#### [Records shown]

■ ■ ■ ■

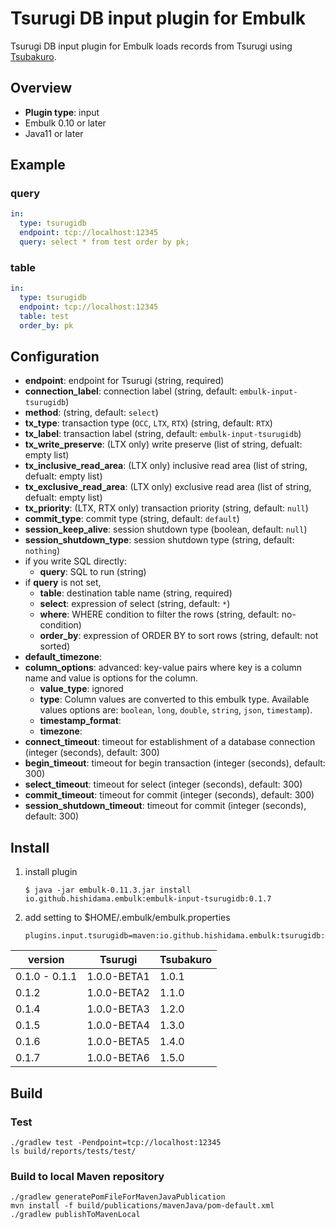 # Tsurugi DB input plugin for Embulk

Tsurugi DB input plugin for Embulk loads records from Tsurugi using [Tsubakuro](https://github.com/project-tsurugi/tsubakuro).

## Overview

* **Plugin type**: input
* Embulk 0.10 or later
* Java11 or later

## Example

### query

```yaml
in:
  type: tsurugidb
  endpoint: tcp://localhost:12345
  query: select * from test order by pk;
```


### table

```yaml
in:
  type: tsurugidb
  endpoint: tcp://localhost:12345
  table: test
  order_by: pk
```




## Configuration

* **endpoint**: endpoint for Tsurugi (string, required)
* **connection_label**: connection label (string, default: `embulk-input-tsurugidb`)
* **method**: (string, default: `select`)
* **tx_type**: transaction type (`OCC`, `LTX`, `RTX`) (string, default: `RTX`)
* **tx_label**: transaction label (string, default: `embulk-input-tsurugidb`)
* **tx_write_preserve**: (LTX only) write preserve (list of string, defualt: empty list)
* **tx_inclusive_read_area**: (LTX only) inclusive read area (list of string, defualt: empty list)
* **tx_exclusive_read_area**: (LTX only) exclusive read area (list of string, defualt: empty list)
* **tx_priority**: (LTX, RTX only) transaction priority (string, default: `null`)
* **commit_type**: commit type (string, default: `default`)
* **session_keep_alive**: session shutdown type (boolean, default: `null`)
* **session_shutdown_type**: session shutdown type (string, default: `nothing`)
* if you write SQL directly:
  * **query**: SQL to run (string)
* if **query** is not set,
  * **table**: destination table name (string, required)
  * **select**: expression of select (string, default: `*`)
  * **where**: WHERE condition to filter the rows (string, default: no-condition)
  * **order_by**: expression of ORDER BY to sort rows (string, default: not sorted)
* **default_timezone**:
* **column_options**: advanced: key-value pairs where key is a column name and value is options for the column.
  * **value_type**: ignored
  * **type**:  Column values are converted to this embulk type. Available values options are: `boolean`, `long`, `double`, `string`, `json`, `timestamp`).
  * **timestamp_format**:
  * **timezone**:
* **connect_timeout**: timeout for establishment of a database connection (integer (seconds), default: 300)
* **begin_timeout**: timeout for begin transaction (integer (seconds), default: 300)
* **select_timeout**: timeout for select (integer (seconds), default: 300)
* **commit_timeout**: timeout for commit (integer (seconds), default: 300)
* **session_shutdown_timeout**: timeout for commit (integer (seconds), default: 300)


## Install

1. install plugin
   ```
   $ java -jar embulk-0.11.3.jar install io.github.hishidama.embulk:embulk-input-tsurugidb:0.1.7
   ```

2. add setting to $HOME/.embulk/embulk.properties
   ```
   plugins.input.tsurugidb=maven:io.github.hishidama.embulk:tsurugidb:0.1.7
   ```

| version       | Tsurugi     | Tsubakuro |
|---------------|-------------|-----------|
| 0.1.0 - 0.1.1 | 1.0.0-BETA1 | 1.0.1     |
| 0.1.2         | 1.0.0-BETA2 | 1.1.0     |
| 0.1.4         | 1.0.0-BETA3 | 1.2.0     |
| 0.1.5         | 1.0.0-BETA4 | 1.3.0     |
| 0.1.6         | 1.0.0-BETA5 | 1.4.0     |
| 0.1.7         | 1.0.0-BETA6 | 1.5.0     |


## Build

### Test

```
./gradlew test -Pendpoint=tcp://localhost:12345
ls build/reports/tests/test/
```

### Build to local Maven repository

```
./gradlew generatePomFileForMavenJavaPublication
mvn install -f build/publications/mavenJava/pom-default.xml
./gradlew publishToMavenLocal
```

■ ■ ■ ■

Collect, from the material above, every line containing the word "select".

  query: select * from test order by pk;
* **method**: (string, default: `select`)
  * **select**: expression of select (string, default: `*`)
* **select_timeout**: timeout for select (integer (seconds), default: 300)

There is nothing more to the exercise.